Today's data economy has grown exponentially in recent years and shows no sign of slowing down. Data however is only as good as the tangible value it can deliver. For all the data gathering, centralising and real-time data delivery, there is still a proportionally large amount of effort and time required to validate and govern the raw data. This is quantified in a report from Forrester where they say,

“nearly one-third of analysts spend more than 40 percent of their time vetting and validating their analytics data before it can be used for strategic decision-making.”

To quantify further the monetary aspect of this, Gartner research suggests

“the average financial impact of poor data quality on organizations is $9.7 million per year.”

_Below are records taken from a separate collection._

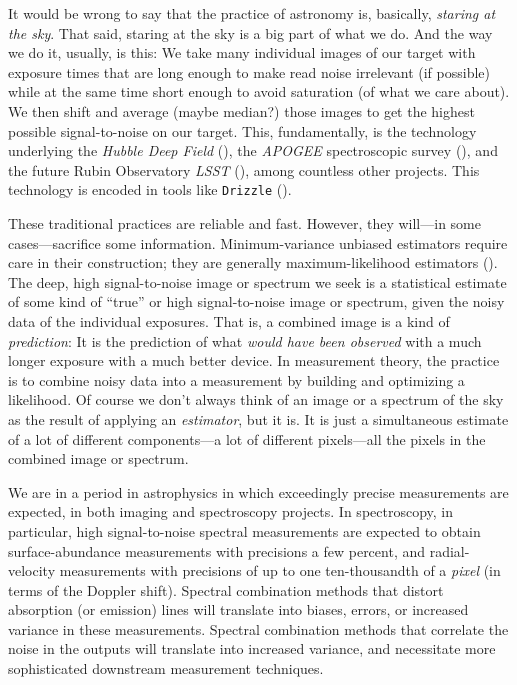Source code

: \documentclass[modern]{aastex631}
\begin{document}
It would be wrong to say that the practice of astronomy is, basically, \emph{staring at the sky}.
That said, staring at the sky is a big part of what we do.
And the way we do it, usually, is this:
We take many individual images of our target with exposure times that are long enough to make read noise irrelevant (if possible) while at the same time short enough to avoid saturation (of what we care about).
We then shift and average (maybe median?) those images to get the highest possible signal-to-noise on our target.
This, fundamentally, is the technology underlying the \textsl{Hubble Deep Field} (\citealt{hdf}),
the \textsl{APOGEE} spectroscopic survey (\citealt{apogee}),
and the future Rubin Observatory \textsl{LSST} (\citealt{lsst}), among countless other projects.
This technology is encoded in tools like \texttt{Drizzle} (\citealt{drizzle}).

These traditional practices are reliable and fast.
However, they will---in some cases---sacrifice some information.
Minimum-variance unbiased estimators require care in their construction; they are generally maximum-likelihood estimators (\citealt{mvue}). %
The deep, high signal-to-noise image or spectrum we seek is a statistical estimate of some kind of ``true'' or high signal-to-noise image or spectrum, given the noisy data of the individual exposures.
That is, a combined image is a kind of \emph{prediction}: It is the prediction of what \emph{would have been observed} with a much longer exposure with a much better device.
In measurement theory, the practice is to combine noisy data into a measurement by building and optimizing a likelihood.
Of course we don't always think of an image or a spectrum of the sky as the result of applying an \emph{estimator}, but it is.
It is just a simultaneous estimate of a lot of different components---a lot of different pixels---all the pixels in the combined image or spectrum.

We are in a period in astrophysics in which exceedingly precise measurements are expected, in both imaging and spectroscopy projects.
In spectroscopy, in particular, high signal-to-noise spectral measurements are expected to obtain surface-abundance measurements with precisions a few percent, and radial-velocity measurements with precisions of up to one ten-thousandth of a \emph{pixel} (in terms of the Doppler shift).
Spectral combination methods that distort absorption (or emission) lines will translate into biases, errors, or increased variance in these measurements.
Spectral combination methods that correlate the noise in the outputs will translate into increased variance, and necessitate more sophisticated downstream measurement techniques.
\end{document}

At its core, the cause of data quality issues stems from the inability to see a clear ‘big picture’ or ‘single-source-of-truth’. Data is scattered across such a vast array of applications, tools, advertising platforms and 3rd party providers, it is no wonder so much time and effort is spent on gathering and validating these data sources.

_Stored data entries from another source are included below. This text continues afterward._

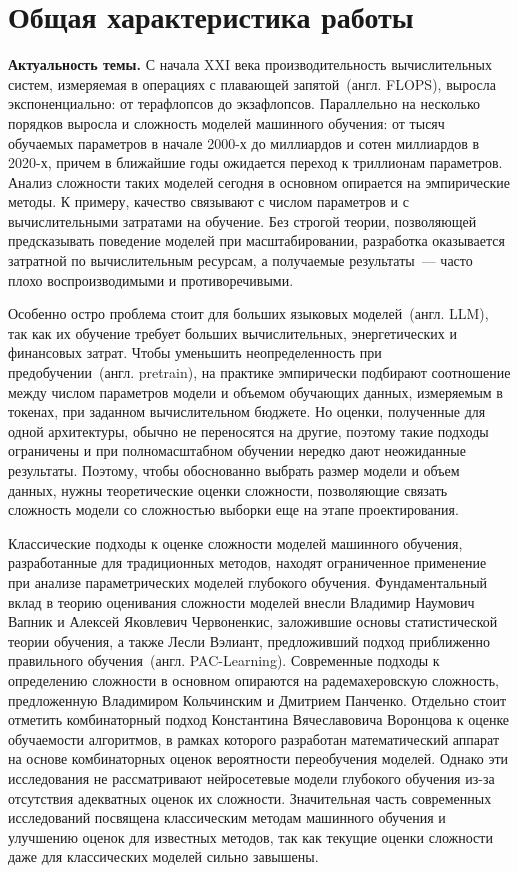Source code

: \documentclass{dissert}
\newcommand{\paragraph}[1]{\noindent\textbf{#1}\quad}
\begin{document}
\clearpage


\section*{Общая характеристика работы}
\paragraph{Актуальность темы.}
С начала XXI века производительность вычислительных систем, измеряемая в операциях с плавающей запятой~(англ. FLOPS), выросла экспоненциально: от терафлопсов до экзафлопсов.
Параллельно на несколько порядков выросла и сложность моделей машинного обучения: от тысяч обучаемых параметров в начале 2000-х до миллиардов и сотен миллиардов в 2020-х, причем в ближайшие годы ожидается переход к триллионам параметров.
Анализ сложности таких моделей сегодня в основном опирается на эмпирические методы. К примеру, качество связывают с числом параметров и с вычислительными затратами на обучение.
Без строгой теории, позволяющей предсказывать поведение моделей при масштабировании, разработка оказывается затратной по вычислительным ресурсам, а получаемые результаты~--- часто плохо воспроизводимыми и противоречивыми.

Особенно остро проблема стоит для больших языковых моделей~(англ. LLM), так как их обучение требует больших вычислительных, энергетических и финансовых затрат.
Чтобы уменьшить неопределенность при предобучении~(англ. pretrain), на практике эмпирически подбирают соотношение между числом параметров модели и объемом обучающих данных, измеряемым в токенах, при заданном вычислительном бюджете.
Но оценки, полученные для одной архитектуры, обычно не переносятся на другие, поэтому такие подходы ограничены и при полномасштабном обучении нередко дают неожиданные результаты.
Поэтому, чтобы обоснованно выбрать размер модели и объем данных, нужны теоретические оценки сложности, позволяющие связать сложность модели со сложностью выборки еще на этапе проектирования.

Классические подходы к оценке сложности моделей машинного обучения, разработанные для традиционных методов, находят ограниченное применение при анализе параметрических моделей глубокого обучения.
Фундаментальный вклад в теорию оценивания сложности моделей внесли Владимир Наумович Вапник и Алексей Яковлевич Червоненкис, заложившие основы статистической теории обучения, а также Лесли Вэлиант, предложивший подход приближенно правильного обучения~(англ. PAC-Learning).
Современные подходы к определению сложности в основном опираются на радемахеровскую сложность, предложенную Владимиром Кольчинским и Дмитрием Панченко.
Отдельно стоит отметить комбинаторный подход Константина Вячеславовича Воронцова к оценке обучаемости алгоритмов, в рамках которого разработан математический аппарат на основе комбинаторных оценок вероятности переобучения моделей.
Однако эти исследования не рассматривают нейросетевые модели глубокого обучения из-за отсутствия адекватных оценок их сложности.
Значительная часть современных исследований посвящена классическим методам машинного обучения и улучшению оценок для известных методов, так как текущие оценки сложности даже для классических моделей сильно завышены.
\end{document}
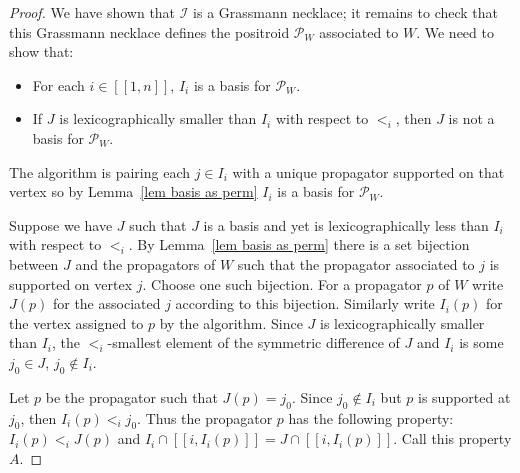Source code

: \documentclass[11pt]{article}
\newcommand{\II}{\mathcal{I}}
\newcommand{\PP}{\mathcal{P}}
\newcommand{\interval}[2]{[\![#1,#2]\!]}
\theoremstyle{remark}
\theoremstyle{definition}
\begin{document}
\begin{proof}
\medskip

We have shown that $\II$ is a Grassmann necklace; it remains to check that this Grassmann necklace defines the positroid $\PP_W$ associated to $W$.  We need to show that:
\begin{itemize}
\item For each $i \in \interval{1}{n}$, $I_i$ is a basis for $\PP_W$.
\item If $J$ is lexicographically smaller than $I_i$ with respect to $<_i$, then $J$ is not a basis for $\PP_W$.
\end{itemize}
The algorithm is pairing each $j \in I_i$ with a unique propagator supported on that vertex so by Lemma~\ref{lem basis as perm} $I_i$ is a basis for $\PP_W$.


Suppose we have $J$ such that $J$ is a basis and yet is lexicographically less than $I_i$ with respect to $<_i$.  By Lemma~\ref{lem basis as perm} there is a set bijection between $J$ and the propagators of $W$ such that the propagator associated to $j$ is supported on vertex $j$.  Choose one such bijection.  For a propagator $p$ of $W$ write $J(p)$ for the associated $j$ according to this bijection.  Similarly write $I_i(p)$ for the vertex assigned to $p$ by the algorithm.  Since $J$ is lexicographically smaller than $I_i$, the $<_i$-smallest element of the symmetric difference of $J$ and $I_i$ is some $j_0\in J$, $j_0 \not\in I_i$.

Let $p$ be the propagator such that $J(p)=j_0$.  Since $j_0\not\in I_i$ but $p$ is supported at $j_0$, then $I_i(p) <_i j_0$.  Thus the propagator $p$ has the following property: $I_i(p) <_i J(p)$ and $I_i\cap \interval{i}{I_i(p)} = J\cap \interval{i}{I_i(p)}$.  Call this property $A$.


\end{proof}
\end{document}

How this is [partially] solved today

The concept of data centralisation is not a new one, and in recent years has been distilled by two different concepts. A CDP, or Customer Data Platform

“A CDP builds a complete picture of your customers on an individual level. It collects 1st party customer data (transactional, behavioral, demographic) from a multitude of sources and systems, and links that information to the customer that created it.”

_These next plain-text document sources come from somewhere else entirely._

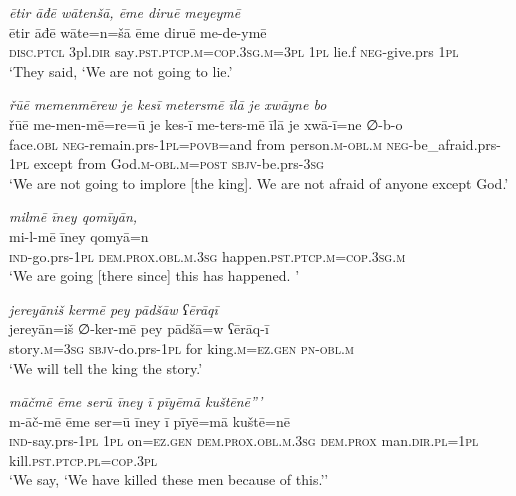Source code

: \ea \label{BP.117}
\textit{ētir āđē wātenšā, ēme diruē meyeymē} \\ 
\gll ētir āđē wāte=n=šā ēme diruē me-de-ymē \\ 
 \textsc{disc.ptcl} 3pl\textsc{.dir} say\textsc{.pst}\textsc{.ptcp}\textsc{.m}\textsc{=cop}\textsc{.3sg}\textsc{.m}\textsc{=3pl} \textsc{1pl} lie.f \textsc{neg-}give.prs \textsc{1pl} \\ 
\glt `They said, ‘We are not going to lie.'
\z 
 
\ea \label{BP.118}
\textit{řūē memenmērew je kesī metersmē īlā je xwāyne bo} \\ 
\gll řūē me-men-mē=re=ū je kes-ī me-ters-mē īlā je xwā-ī=ne ∅-b-o \\ 
 face\textsc{.obl} \textsc{neg-}remain.prs\textsc{-\textsc{1pl}}\textsc{=\textsc{povb}}=and from person\textsc{.m}\textsc{-obl}\textsc{.m} \textsc{neg-}be\_afraid.prs\textsc{-\textsc{1pl}} except from God\textsc{.m}\textsc{-obl}\textsc{.m}\textsc{=\textsc{post}} \textsc{sbjv-}be.prs\textsc{-3sg} \\ 
\glt `We are not going to implore [the king]. We are not afraid of anyone except God.'
\z 
 
\ea \label{BP.119}
\textit{milmē īney qomīyān,} \\ 
\gll mi-l-mē īney qomyā=n \\ 
 \textsc{ind-}go.prs\textsc{-\textsc{1pl}} \textsc{dem.prox}\textsc{.obl}\textsc{.m}\textsc{.3sg} happen\textsc{.pst}\textsc{.ptcp}\textsc{.m}\textsc{=cop}\textsc{.3sg}\textsc{.m} \\ 
\glt `We are going [there since] this has happened. '
\z 
 
\ea \label{BP.120}
\textit{jereyāniš kermē pey pādšāw ʕērāqī} \\ 
\gll jereyān=iš ∅-ker-mē pey pādšā=w ʕērāq-ī \\ 
 story\textsc{.m}\textsc{=3sg} \textsc{sbjv-}do.prs\textsc{-\textsc{1pl}} for king\textsc{.m}\textsc{=ez.gen} \textsc{pn}\textsc{-obl}\textsc{.m} \\ 
\glt `We will tell the king the story.'
\z 
 
\ea \label{BP.121}
\textit{māčmē ēme serū īney ī pīyēmā kuštēnē”’} \\ 
\gll m-āč-mē ēme ser=ū īney ī pīyē=mā kuštē=nē \\ 
 \textsc{ind-}say.prs\textsc{-\textsc{1pl}} \textsc{1pl} on\textsc{=ez.gen} \textsc{dem.prox}\textsc{.obl}\textsc{.m}\textsc{.3sg} \textsc{dem.prox} man\textsc{.dir}\textsc{.pl}\textsc{=\textsc{1pl}} kill\textsc{.pst}\textsc{.ptcp}\textsc{.pl}\textsc{=cop}\textsc{.3pl} \\ 
\glt `We say, ‘We have killed these men because of this.’'
\z 
 
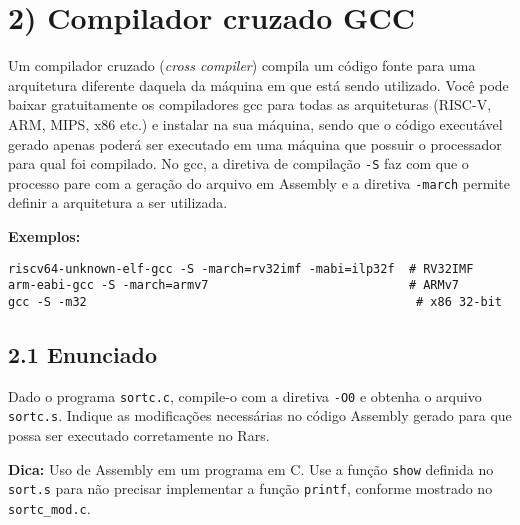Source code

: \documentclass[12pt,a4paper]{article}
\begin{document}

\section*{2) Compilador cruzado GCC}

Um compilador cruzado (\textit{cross compiler}) compila um código fonte para uma arquitetura diferente daquela da máquina em que está sendo utilizado. Você pode baixar gratuitamente os compiladores gcc para todas as arquiteturas (RISC-V, ARM, MIPS, x86 etc.) e instalar na sua máquina, sendo que o código executável gerado apenas poderá ser executado em uma máquina que possuir o processador para qual foi compilado. No gcc, a diretiva de compilação \texttt{-S} faz com que o processo pare com a geração do arquivo em Assembly e a diretiva \texttt{-march} permite definir a arquitetura a ser utilizada.

\textbf{Exemplos:}
\begin{verbatim}
riscv64-unknown-elf-gcc -S -march=rv32imf -mabi=ilp32f  # RV32IMF
arm-eabi-gcc -S -march=armv7                            # ARMv7
gcc -S -m32                                              # x86 32-bit
\end{verbatim}

\subsection*{2.1 Enunciado}

Dado o programa \texttt{sortc.c}, compile-o com a diretiva \texttt{-O0} e obtenha o arquivo \texttt{sortc.s}. Indique as modificações necessárias no código Assembly gerado para que possa ser executado corretamente no Rars. 

\textbf{Dica:} Uso de Assembly em um programa em C. Use a função \texttt{show} definida no \texttt{sort.s} para não precisar implementar a função \texttt{printf}, conforme mostrado no \texttt{sortc\_mod.c}.
\end{document}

and a DMP, or Data Management Platform

“A unifying platform to collect, organize and activate first-, second- and third-party audience data from any source, including online, offline, mobile, and beyond.”

This is the culmination of the shift over time, in tracking individual customer behaviour rather than cookie and session data that would otherwise need to be manually connected back to a single user. CDP’s collect various sources of customer data and centralise this for use later down the data pipeline when it is leveraged for more executional purposes, such as marketing automation, or analytics & reporting tools. A DMP does similar work in data centralization but from a broader variety of sources & will typically be better equipped to handle unstructured data.

Although these multiple and fragmented data sources are now “centralised”, there is little in the way of validation, governance or stewardship of this data happening before it’s sent downstream for actionable use cases. So whilst the centralisation occurs, little is done on the vetting and validation of this data.

Built in Data Governance

More recently, and as both solutions mentioned above have evolved to meet the demands of data quality & data governance, each platform has expanded their offerings on the subject.

Segment released Protocols in late 2018 and have developed the product in recent years as a means to enforce standardisation of the data being collected by Segment. In summary of the output, Protocols will provide guidance, templates and best practice opinions to help create a tracking plan. This plan can then be stored at a workspace level, and be connected to one or more sources in Segment with rules and validations set up and applied via controls to then transform data accordingly.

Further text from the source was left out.